BEGIN Extracted material
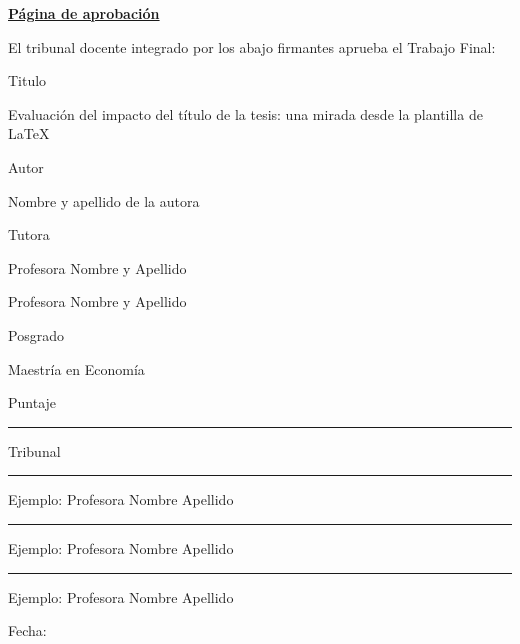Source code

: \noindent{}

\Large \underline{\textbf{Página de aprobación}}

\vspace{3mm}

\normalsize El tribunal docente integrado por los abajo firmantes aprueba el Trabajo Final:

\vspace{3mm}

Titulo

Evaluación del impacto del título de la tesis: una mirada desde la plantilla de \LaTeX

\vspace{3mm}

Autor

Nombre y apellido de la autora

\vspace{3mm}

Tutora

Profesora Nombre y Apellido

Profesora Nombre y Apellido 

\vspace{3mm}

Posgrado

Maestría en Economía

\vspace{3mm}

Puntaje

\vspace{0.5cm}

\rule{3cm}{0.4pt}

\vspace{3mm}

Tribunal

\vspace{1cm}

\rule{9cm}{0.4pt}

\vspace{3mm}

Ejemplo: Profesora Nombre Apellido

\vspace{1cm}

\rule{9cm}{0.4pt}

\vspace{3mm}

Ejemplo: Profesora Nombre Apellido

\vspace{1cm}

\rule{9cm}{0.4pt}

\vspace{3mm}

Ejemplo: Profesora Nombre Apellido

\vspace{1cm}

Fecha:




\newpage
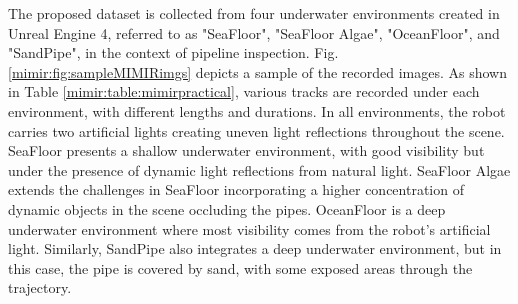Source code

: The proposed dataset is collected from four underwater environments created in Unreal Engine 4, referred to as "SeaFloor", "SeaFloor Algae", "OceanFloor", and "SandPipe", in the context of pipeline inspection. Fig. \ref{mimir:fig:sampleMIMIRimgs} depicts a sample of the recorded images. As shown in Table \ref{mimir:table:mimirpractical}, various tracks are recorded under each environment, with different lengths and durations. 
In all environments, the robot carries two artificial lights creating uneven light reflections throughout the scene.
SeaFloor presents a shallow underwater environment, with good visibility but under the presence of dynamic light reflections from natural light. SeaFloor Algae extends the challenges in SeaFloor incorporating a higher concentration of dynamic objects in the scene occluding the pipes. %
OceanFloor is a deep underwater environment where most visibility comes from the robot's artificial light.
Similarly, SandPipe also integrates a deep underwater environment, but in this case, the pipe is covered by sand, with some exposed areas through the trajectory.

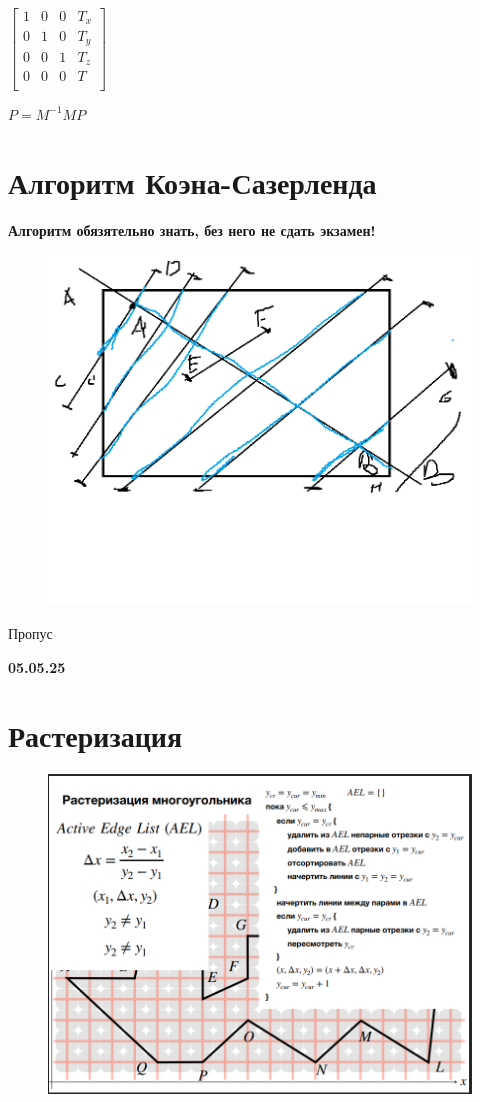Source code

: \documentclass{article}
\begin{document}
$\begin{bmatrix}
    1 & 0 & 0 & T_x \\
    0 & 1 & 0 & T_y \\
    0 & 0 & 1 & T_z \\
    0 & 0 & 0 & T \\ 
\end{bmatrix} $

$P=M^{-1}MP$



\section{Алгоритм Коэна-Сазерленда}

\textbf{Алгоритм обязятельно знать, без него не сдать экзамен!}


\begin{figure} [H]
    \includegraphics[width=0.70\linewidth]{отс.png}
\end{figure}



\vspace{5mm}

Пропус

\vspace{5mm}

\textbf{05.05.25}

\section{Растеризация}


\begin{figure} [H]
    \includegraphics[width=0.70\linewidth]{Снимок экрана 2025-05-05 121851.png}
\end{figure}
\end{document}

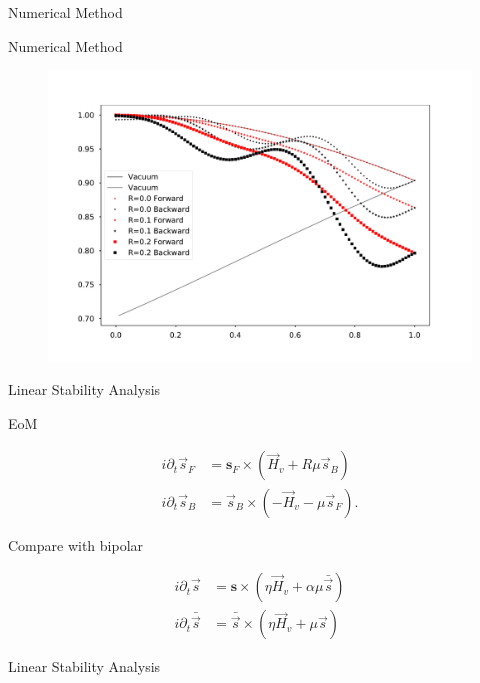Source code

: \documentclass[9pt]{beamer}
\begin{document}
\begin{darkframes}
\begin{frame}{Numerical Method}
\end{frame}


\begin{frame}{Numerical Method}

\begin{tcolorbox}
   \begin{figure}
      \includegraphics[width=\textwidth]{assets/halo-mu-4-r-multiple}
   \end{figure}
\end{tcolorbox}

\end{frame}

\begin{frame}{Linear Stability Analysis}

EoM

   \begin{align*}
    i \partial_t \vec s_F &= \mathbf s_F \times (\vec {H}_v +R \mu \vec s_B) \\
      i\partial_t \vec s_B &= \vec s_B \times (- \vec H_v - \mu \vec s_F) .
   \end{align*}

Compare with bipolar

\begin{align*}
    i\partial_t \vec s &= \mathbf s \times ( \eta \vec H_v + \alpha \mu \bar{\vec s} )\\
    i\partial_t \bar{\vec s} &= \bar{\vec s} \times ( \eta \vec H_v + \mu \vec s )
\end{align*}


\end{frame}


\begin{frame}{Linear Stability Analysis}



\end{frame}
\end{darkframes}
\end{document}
END Extracted material
BEGIN Extracted material
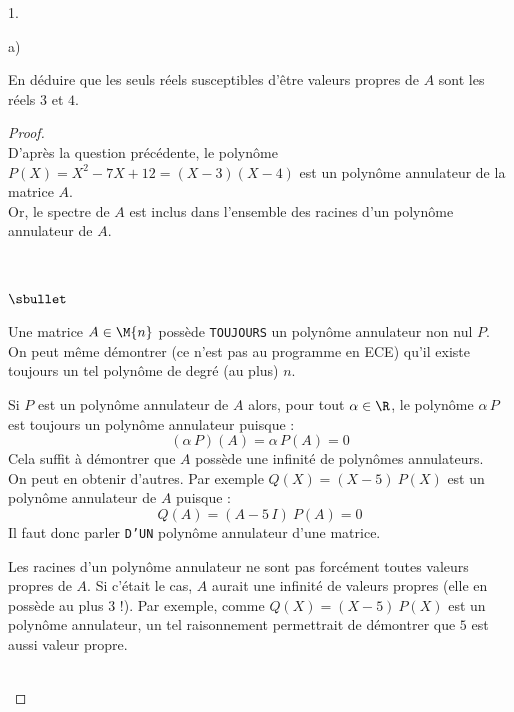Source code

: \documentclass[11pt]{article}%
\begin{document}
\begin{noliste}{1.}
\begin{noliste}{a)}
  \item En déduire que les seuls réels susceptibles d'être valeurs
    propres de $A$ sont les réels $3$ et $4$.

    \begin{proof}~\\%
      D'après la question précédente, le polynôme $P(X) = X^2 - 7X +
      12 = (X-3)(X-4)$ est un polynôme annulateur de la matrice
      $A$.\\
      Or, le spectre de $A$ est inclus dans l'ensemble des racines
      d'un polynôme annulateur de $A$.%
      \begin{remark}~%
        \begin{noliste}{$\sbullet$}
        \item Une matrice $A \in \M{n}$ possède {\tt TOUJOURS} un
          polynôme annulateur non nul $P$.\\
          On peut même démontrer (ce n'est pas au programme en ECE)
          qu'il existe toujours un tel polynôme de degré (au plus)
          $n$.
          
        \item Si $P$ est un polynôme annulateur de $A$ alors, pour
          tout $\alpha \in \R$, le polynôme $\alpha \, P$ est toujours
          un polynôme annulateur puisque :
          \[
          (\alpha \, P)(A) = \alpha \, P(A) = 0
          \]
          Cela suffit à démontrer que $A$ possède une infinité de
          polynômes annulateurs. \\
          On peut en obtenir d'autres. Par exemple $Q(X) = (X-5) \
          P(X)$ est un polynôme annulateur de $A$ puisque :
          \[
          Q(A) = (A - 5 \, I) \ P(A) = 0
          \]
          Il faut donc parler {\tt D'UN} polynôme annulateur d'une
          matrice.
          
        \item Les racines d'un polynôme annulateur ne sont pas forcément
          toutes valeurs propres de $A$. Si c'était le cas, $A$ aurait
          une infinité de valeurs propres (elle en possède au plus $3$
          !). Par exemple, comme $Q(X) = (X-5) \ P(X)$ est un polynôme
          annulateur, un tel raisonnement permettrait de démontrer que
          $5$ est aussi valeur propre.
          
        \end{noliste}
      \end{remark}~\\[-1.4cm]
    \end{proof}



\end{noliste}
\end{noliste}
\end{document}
END Extracted material
BEGIN Extracted material
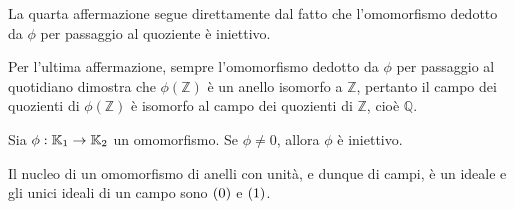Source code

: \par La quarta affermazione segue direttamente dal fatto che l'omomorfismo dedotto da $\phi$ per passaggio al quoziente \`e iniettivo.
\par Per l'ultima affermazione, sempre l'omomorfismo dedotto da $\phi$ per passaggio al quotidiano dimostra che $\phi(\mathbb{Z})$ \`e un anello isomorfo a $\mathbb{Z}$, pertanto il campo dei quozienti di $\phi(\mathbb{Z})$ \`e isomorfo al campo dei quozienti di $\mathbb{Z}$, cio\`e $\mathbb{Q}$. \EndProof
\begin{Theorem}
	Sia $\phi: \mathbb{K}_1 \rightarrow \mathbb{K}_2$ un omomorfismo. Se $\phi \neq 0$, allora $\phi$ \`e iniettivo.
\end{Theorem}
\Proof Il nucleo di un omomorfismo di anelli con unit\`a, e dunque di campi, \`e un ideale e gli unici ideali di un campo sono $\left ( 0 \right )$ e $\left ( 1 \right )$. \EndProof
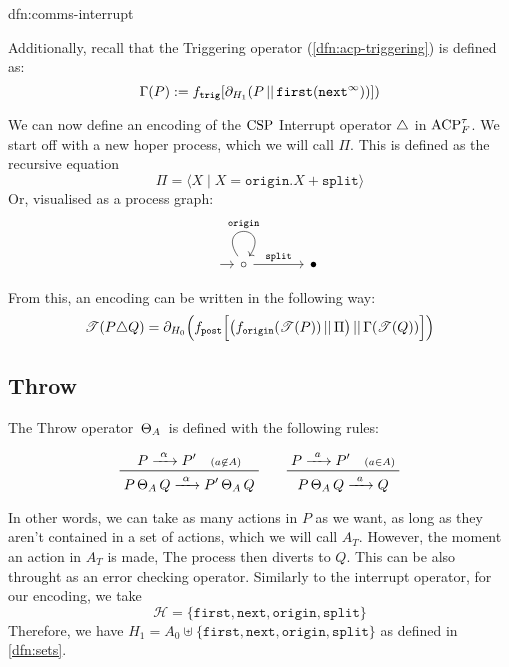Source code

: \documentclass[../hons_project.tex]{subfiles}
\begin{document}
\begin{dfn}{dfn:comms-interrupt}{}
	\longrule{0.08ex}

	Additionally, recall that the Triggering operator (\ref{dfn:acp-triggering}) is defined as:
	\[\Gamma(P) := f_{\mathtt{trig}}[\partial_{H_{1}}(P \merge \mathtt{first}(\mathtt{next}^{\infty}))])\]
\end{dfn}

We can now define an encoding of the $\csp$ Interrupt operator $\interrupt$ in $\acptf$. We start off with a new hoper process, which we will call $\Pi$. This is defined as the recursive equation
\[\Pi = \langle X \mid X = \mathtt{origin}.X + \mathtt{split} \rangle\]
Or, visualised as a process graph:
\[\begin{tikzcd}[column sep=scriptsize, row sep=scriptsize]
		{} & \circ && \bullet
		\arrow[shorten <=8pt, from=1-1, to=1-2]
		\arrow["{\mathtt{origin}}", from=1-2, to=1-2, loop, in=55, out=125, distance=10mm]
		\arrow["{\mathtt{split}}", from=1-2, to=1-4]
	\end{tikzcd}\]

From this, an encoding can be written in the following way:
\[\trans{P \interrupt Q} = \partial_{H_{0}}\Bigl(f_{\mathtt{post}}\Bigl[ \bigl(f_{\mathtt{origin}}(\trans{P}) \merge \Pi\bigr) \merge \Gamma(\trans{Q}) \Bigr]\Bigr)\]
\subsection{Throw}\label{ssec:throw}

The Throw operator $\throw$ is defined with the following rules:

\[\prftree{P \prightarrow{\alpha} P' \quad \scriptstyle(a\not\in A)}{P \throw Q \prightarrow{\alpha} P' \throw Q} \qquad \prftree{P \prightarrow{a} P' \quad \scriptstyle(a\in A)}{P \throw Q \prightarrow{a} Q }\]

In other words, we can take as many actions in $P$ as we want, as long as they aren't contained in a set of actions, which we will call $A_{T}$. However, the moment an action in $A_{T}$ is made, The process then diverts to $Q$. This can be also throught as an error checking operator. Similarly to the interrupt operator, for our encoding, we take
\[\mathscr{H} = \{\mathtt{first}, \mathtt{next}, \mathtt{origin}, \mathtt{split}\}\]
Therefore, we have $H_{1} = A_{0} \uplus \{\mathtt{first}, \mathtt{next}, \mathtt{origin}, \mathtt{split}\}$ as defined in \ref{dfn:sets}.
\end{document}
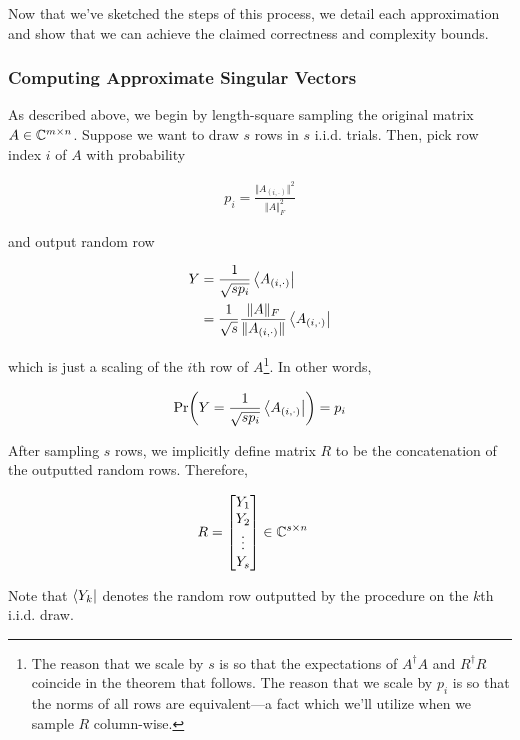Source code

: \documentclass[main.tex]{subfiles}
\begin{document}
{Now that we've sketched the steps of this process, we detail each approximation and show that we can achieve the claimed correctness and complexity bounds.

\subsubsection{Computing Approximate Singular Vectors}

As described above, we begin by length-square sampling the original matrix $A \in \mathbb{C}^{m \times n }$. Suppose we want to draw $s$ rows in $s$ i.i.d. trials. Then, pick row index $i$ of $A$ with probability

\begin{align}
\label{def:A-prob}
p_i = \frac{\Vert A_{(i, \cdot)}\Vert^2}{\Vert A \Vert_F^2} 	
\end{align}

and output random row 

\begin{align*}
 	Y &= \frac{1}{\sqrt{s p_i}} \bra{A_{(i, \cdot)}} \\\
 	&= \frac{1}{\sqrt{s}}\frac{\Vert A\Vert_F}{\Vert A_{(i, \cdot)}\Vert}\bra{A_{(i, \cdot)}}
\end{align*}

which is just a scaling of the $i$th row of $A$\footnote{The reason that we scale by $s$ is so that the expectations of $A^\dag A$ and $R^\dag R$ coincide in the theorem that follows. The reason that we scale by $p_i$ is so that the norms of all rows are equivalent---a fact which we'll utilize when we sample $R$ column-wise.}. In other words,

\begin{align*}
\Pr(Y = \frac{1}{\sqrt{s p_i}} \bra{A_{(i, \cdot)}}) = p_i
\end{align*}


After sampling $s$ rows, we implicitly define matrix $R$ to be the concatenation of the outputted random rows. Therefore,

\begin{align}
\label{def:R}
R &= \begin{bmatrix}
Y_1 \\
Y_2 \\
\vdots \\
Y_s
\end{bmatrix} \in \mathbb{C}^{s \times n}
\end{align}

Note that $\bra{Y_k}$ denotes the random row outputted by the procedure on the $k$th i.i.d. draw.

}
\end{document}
END Extracted material
Exercise objective:
Figure out how many lines of the data above include "times", then give the number and nothing more.

Exercise solution:
6